Productrecommended in 74 eps

Creatine Monohydrate

various

The Pattern Behind the List

Line these recommendations up and a pattern appears. Across several unrelated episodes, the same handful of resources keeps getting named: a piece of narrative nonfiction, a sleep science book, a dopamine and addiction book, an acceptance book, and one well studied supplement. None of them are one-off plugs mentioned once and forgotten.

Hell's Angels in particular gets raised by Rogan across three separate episodes and named independently by a guest who was not asked about it. For anyone building a reading list out of these podcasts, Hell's Angels is the narrative nonfiction entry point, and the resources around it fill in sleep, focus, and how this circle of guests thinks about risk.

FAQ

Why does Joe Rogan recommend Hell's Angels?
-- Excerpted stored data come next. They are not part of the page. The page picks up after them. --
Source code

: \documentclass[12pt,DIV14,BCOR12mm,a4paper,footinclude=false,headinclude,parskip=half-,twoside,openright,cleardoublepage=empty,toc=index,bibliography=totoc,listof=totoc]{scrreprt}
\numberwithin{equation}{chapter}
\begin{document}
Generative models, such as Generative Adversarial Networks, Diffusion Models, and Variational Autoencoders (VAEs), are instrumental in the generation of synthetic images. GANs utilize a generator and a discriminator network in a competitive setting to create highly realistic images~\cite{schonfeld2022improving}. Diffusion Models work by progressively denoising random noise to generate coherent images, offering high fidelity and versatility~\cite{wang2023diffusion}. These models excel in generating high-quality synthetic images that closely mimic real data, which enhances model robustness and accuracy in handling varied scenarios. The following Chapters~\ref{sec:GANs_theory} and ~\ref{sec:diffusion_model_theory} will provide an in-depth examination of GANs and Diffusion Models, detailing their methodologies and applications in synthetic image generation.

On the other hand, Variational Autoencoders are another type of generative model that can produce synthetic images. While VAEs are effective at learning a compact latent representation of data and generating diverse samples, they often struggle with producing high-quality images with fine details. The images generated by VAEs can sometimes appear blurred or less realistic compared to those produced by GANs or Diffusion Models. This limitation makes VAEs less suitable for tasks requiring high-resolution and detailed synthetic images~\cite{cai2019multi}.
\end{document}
Rogan calls it "the book that I go back to most" and has brought it up on at least three separate episodes, once describing it as incredible and once calling it Hunter S. Thompson's breakthrough book.

Who else has recommended Hell's Angels on a podcast?

Actor Ben Affleck names it independently, calling Hell's Angels and Fear and Loathing in Las Vegas "some of the best writing," without being prompted by a question about Rogan's own reading list.

What stands out about Hell's Angels is the repetition from a single host plus an independent nod from an unrelated guest. Rogan does not mention it once and move on, he brings it up across separate episodes using different language each time, and Affleck arrives at the same praise from a completely different conversation. That kind of overlap tends to separate a lasting recommendation from a passing plug.